Thursday, June 28, 2018 (PW) — The latest IGAD “Revised Bridging Proposal” on the High-Level Revitalization Forum HLRF of the 2015 Agreement on the Resolution of the Conflict in the Republic of South Sudan ARCSS has made a number of provisions (references) on the questions of Federalism and the controversial issue of States number in the youngest nation.

On Federalism, the proposal provides that governance during the next Transitional Period shall be guided by the principles and considerations including “the urgency of responding effectively to the popular demand for a Federal system of government by:

  • Accelerating the devolution of power and resources to local levels of government; and,
  • Undertaking effective consultations and preparations for adopting a Federal system for South Sudan in the Permanent Constitution.”

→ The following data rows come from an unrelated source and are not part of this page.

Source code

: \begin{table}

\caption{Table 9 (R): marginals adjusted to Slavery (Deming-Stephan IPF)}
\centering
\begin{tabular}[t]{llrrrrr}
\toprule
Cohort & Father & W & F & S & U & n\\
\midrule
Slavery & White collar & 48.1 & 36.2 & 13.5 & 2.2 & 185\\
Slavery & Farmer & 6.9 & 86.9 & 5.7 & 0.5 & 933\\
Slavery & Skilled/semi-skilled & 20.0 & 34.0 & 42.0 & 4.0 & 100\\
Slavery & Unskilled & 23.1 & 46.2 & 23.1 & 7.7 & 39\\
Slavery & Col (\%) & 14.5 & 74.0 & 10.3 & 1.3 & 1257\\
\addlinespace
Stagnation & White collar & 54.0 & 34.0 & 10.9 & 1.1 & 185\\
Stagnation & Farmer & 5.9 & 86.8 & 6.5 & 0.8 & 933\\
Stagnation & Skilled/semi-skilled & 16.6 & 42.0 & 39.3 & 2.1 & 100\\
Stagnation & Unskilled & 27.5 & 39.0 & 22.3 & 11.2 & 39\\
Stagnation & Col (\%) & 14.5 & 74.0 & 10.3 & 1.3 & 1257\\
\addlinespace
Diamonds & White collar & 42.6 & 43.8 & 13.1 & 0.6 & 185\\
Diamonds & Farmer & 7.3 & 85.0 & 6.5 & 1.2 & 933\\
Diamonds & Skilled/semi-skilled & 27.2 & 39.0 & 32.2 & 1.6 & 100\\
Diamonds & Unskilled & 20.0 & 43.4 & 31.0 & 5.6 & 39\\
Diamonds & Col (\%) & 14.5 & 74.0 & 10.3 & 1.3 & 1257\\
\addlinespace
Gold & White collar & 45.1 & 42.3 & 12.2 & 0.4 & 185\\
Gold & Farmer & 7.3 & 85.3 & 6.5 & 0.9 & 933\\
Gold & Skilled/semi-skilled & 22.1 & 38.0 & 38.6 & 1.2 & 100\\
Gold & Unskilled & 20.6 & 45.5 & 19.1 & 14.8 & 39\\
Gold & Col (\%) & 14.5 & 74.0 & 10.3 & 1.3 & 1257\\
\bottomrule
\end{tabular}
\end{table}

It further acknowledges that ARCSS recognizes that “a federal system of government is a popular demand of the people of South Sudan, and that there is a need, consequently, to (a) reflect this demand by way of devolution of more power and resources to lower levels of government, and (b) initiate preparations for the adoption of a federal and democratic system of government within the Permanent Constitution-making process.”

The proposal added that “accordingly, the Ministry for Federal Affairs shall be strengthened in order that it may carry out… [its] mandate to support the consideration of the appropriate models of federalism for South Sudan, and to contribute to the processes for adopting a federal system of government within the envisaged permanent Constitution of South Sudan.”

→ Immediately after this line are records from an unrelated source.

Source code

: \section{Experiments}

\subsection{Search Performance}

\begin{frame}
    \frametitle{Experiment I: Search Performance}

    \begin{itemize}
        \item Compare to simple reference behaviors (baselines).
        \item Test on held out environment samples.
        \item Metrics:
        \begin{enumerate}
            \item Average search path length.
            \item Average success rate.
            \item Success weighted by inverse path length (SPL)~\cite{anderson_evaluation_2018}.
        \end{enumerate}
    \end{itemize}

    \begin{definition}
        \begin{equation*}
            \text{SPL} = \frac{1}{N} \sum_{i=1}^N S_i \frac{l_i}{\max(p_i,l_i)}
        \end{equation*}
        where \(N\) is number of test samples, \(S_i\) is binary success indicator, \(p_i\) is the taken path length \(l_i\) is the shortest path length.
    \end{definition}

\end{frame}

Federalism: A Historical background and Related Matters in South Sudan

When the armed conflict erupted in South Sudan, the Peace and Security Council of the African Union AU, at its 411th meeting held at the level of Heads of State and Government, in Banjul, The Gambia, on 30 December 2013 responded by mandating the establishment of the Commission of Inquiry on South Sudan also known as the AUCISS.

The Terms of Reference ToR detailed in the Concept Note Relating to the Establishment of the AUCISS per the AUPSC Communiqué related to the subject of this article were to, inter alia:

  • Establish the immediate and remote causes of the conflict
  • Compile information on institutions and process or lack thereof that may have aided or aggravated the conflict resulting in violations of human rights and other abuses
  • […] examine ways on how to move the country forward in terms of unity, cooperation and sustainable development.
  • Make recommendations based on the investigation on: appropriate mechanisms to prevent a recurrence of the conflict, mechanisms to promote national healing and cohesiveness, particularly focusing on the need for all South Sudanese communities to live together in peace; and modalities for nation building, specifically focused on building of a functional political order, democratic institutions and post-conflict reconstruction, etc.

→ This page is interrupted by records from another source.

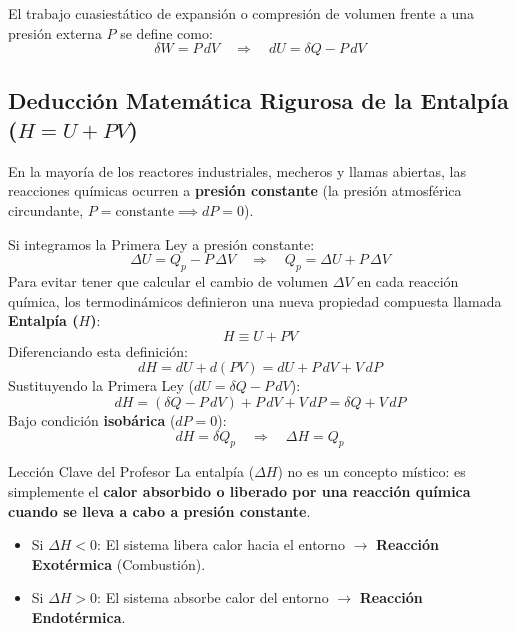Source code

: \documentclass[11pt,letterpaper]{report}
\begin{document}
El trabajo cuasiestático de expansión o compresión de volumen frente a una presión externa $P$ se define como:
\begin{equation}
    \delta W = P\,dV \quad \Longrightarrow \quad dU = \delta Q - P\,dV
\end{equation}

\subsection{Deducción Matemática Rigurosa de la Entalpía ($H = U + PV$)}
En la mayoría de los reactores industriales, mecheros y llamas abiertas, las reacciones químicas ocurren a \textbf{presión constante} (la presión atmosférica circundante, $P = \text{constante} \implies dP = 0$).

Si integramos la Primera Ley a presión constante:
\begin{equation}
    \Delta U = Q_p - P\,\Delta V \quad \Longrightarrow \quad Q_p = \Delta U + P\,\Delta V
\end{equation}
Para evitar tener que calcular el cambio de volumen $\Delta V$ en cada reacción química, los termodinámicos definieron una nueva propiedad compuesta llamada \textbf{Entalpía ($H$)}:
\begin{equation}
    H \equiv U + PV
\end{equation}
Diferenciando esta definición:
\begin{equation}
    dH = dU + d(PV) = dU + P\,dV + V\,dP
\end{equation}
Sustituyendo la Primera Ley ($dU = \delta Q - P\,dV$):
\begin{equation}
    dH = (\delta Q - P\,dV) + P\,dV + V\,dP = \delta Q + V\,dP
\end{equation}
Bajo condición \textbf{isobárica} ($dP = 0$):
\begin{equation}
    dH = \delta Q_p \quad \Longrightarrow \quad \Delta H = Q_p
\end{equation}

\begin{conceptbox}{Lección Clave del Profesor}
La entalpía ($\Delta H$) no es un concepto místico: es simplemente el \textbf{calor absorbido o liberado por una reacción química cuando se lleva a cabo a presión constante}.
\begin{itemize}
    \item Si $\Delta H < 0$: El sistema libera calor hacia el entorno $\longrightarrow$ \textbf{Reacción Exotérmica} (Combustión).
    \item Si $\Delta H > 0$: El sistema absorbe calor del entorno $\longrightarrow$ \textbf{Reacción Endotérmica}.
\end{itemize}
\end{conceptbox}
\end{document}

In their findings, the AUCISS noted that:

  • “…claims for self-determination, expressed as federalism were made by South Sudanese as early as 1955 as Sudan prepared to receive the instruments of independence from the Anglo-Egyptian administration, which was achieved on January 1, 1956…”
  • “…the failure to achieve internal self-determination in a united Sudan through a federal arrangement had led to the first civil war, which ended in 1972 with the signing of the Addis Ababa Agreement, which granted southerners autonomy and self-rule. Its abrogation in 1983 would lead to the second war, which ended with the signing of the CPA in 2005…”

On the system of government, the AUCISS “found that the Transitional Constitution creates three levels of government — national, state and local government — and that both national and state government enjoy a sphere of exclusive executive and legislative powers, while judicial power is national.

The Commission concluded that the devolved system of government in South Sudan has both unitary and federal elements, and that it is essentially a ‘hybrid system’, in part because states lack competence in judicial power and that national executive possesses limited control over states.

This is expressed in the fact that the President is empowered to remove elected governors, and to dissolve state legislative assemblies.”

It added:

“With respect to the third tier of government, it was established that functionally, local government are linked to states, which have the constitutional mandate to create and finance local government units. States receive a share of 15% of national revenue while the national government retains 85%.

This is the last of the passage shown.